There is continual pressure on the microelectronics industry to produce integrated circuits that are smaller, faster, and more powerful. As a part of the effort to produce such integrated circuits, the size of individual structures within the integrated circuits is constantly reduced. However, sometimes a desired reduction in size brings with it an attendant change in another property of the device which is not desired. For example, reducing the size of a MOS transistor is generally considered beneficial, as by so doing the number of transistors that can fit within a given geometry is increased, yielding an integrated circuit that is commensurately more powerful. However, as the transistor size is reduced, so also is the width of the gate generally reduced, which often leads to undesired changes in the electrical characteristics of the transistor.
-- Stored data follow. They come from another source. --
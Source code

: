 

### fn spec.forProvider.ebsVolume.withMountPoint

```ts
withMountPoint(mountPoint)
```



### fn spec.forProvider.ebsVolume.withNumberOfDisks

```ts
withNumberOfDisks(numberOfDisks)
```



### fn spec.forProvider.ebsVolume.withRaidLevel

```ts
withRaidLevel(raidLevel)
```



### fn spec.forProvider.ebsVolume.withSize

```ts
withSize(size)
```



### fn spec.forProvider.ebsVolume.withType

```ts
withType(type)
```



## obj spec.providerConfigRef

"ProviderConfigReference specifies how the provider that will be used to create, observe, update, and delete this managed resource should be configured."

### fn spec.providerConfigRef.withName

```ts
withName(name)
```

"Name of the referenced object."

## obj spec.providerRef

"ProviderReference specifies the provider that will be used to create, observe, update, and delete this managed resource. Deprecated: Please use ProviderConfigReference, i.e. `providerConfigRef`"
One method of compensating for this undesired change in the electrical characteristics of the transistor is to design it with a gate that does not pass straight through the transistor, but takes a longer path through the transistor instead. Such designs are often referred to as bent gate transistors. One type of bent gate transistor is a forty-five degree bent gate transistor 12, such as depicted in FIG. 1. In this example, the bent gate transistor 12 is formed as part of an integrated circuit 10. The gate 14 has at one end a first straight region 16, a first corner region 18 with a nominal forty-five degree bend, a bent region 20, a second corner region 22 with a nominal forty-five degree bend, and a second straight region 24. In this manner, there is a greater width of the gate 14 within the transistor 12 than there would be if the gate just cut straight through the transistor 12.
Unfortunately, even though such bent gate transistors are commonly used in the microelectronics industry, they are not well characterized. By this it is meant that traditional integrated circuit modeling routines, such as SPICE, do not adequately predict the behavior of such transistors. Thus, bent gate transistors are typically either over-specified so as to ensure acceptable minimum operating characteristics, or tend to require a lengthy development cycle including many iterations of design optimization.
What is needed, therefore, is a method for modeling bent gate transistors so that the development cycle of integrated circuit designs employing such transistors can be reduced, and the final operating characteristics of the transistors can be better predicted.